Psychoanalysis does not have fundamental premises on which a hierarchical system of subsidiary theories may be built. Rather, it has in place of a rigorous theoretical system what might be called a set of conceptual tools, ideas that represent a certain way of looking at things, and that act as instruments that make certain kinds of observations possible. As the skilled craftsman has a set of tools that allows him to shape his materials in a certain way, the psychoanalyst has a set of tools that allows him to conceptualize her experiences in a certain way.
Psychoanalysis is not a theoretical structure, like Newtonian physics, only with Freud standing in for Newton. It is a practice that allows us to see certain things in a certain way, and to ask certain questions that were unaskable without it. It provides an approach to problems that we cannot even begin to formulate using the methods of physical science. In this way, psychoanalysis makes it own unique contribution to scientific knowledge.
Notes
- 1 As Werner Heisenberg put it, “The existing scientific concepts cover always only a very limited part of reality, and the other part that has not yet been understood is infinite. What we observe is not nature itself, but nature exposed to our method of questioning” (Heisenberg, 1958, p. 26).
- 2 In John Kickman’s words, “no research without therapy, no therapy without research” (Rickman, 1957, p. 213).

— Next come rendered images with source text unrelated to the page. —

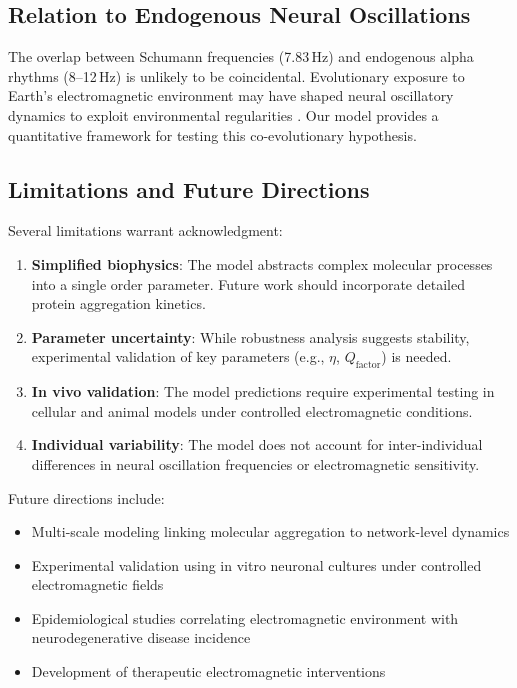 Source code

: \documentclass[10pt,a4paper]{article}
\begin{document}
\subsection{Relation to Endogenous Neural Oscillations}

The overlap between Schumann frequencies (7.83\,Hz) and endogenous alpha rhythms 
(8--12\,Hz) is unlikely to be coincidental. Evolutionary exposure to Earth's 
electromagnetic environment may have shaped neural oscillatory dynamics to exploit 
environmental regularities \citep{williams2009schumann, frhlich2016endogenous}. Our 
model provides a quantitative framework for testing this co-evolutionary hypothesis.

\subsection{Limitations and Future Directions}

Several limitations warrant acknowledgment:

\begin{enumerate}
    \item \textbf{Simplified biophysics}: The model abstracts complex molecular processes 
    into a single order parameter. Future work should incorporate detailed protein 
    aggregation kinetics.
    
    \item \textbf{Parameter uncertainty}: While robustness analysis suggests stability, 
    experimental validation of key parameters (e.g., $\eta$, $Q_{\text{factor}}$) is needed.
    
    \item \textbf{In vivo validation}: The model predictions require experimental testing 
    in cellular and animal models under controlled electromagnetic conditions.
    
    \item \textbf{Individual variability}: The model does not account for inter-individual 
    differences in neural oscillation frequencies or electromagnetic sensitivity.
\end{enumerate}

Future directions include:
\begin{itemize}
    \item Multi-scale modeling linking molecular aggregation to network-level dynamics
    \item Experimental validation using in vitro neuronal cultures under controlled 
    electromagnetic fields
    \item Epidemiological studies correlating electromagnetic environment with 
    neurodegenerative disease incidence
    \item Development of therapeutic electromagnetic interventions
\end{itemize}
\end{document}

- 3 For example, there are at least three different, independent methods for arriving at the physical law known as conservation of energy—three different routes, starting at three different places, that arrive at the same destination.
- 4 As the above examples have indicated, although certain fundamental premises, such as the notion of the unconscious and of defense mechanisms, are shared by all analysts, different groups of analysts share additional fundamental premises. Wittgenstein might say that these different fundamental premises are actually different rules of the game, and that the different groups of analysts are therefore playing different games. What this means for the status of psychoanalysis as a unitary discipline is an interesting question that I cannot go into now, except to say that it may have something to do with the historical tendency of psychoanalysis to fragment into different groups.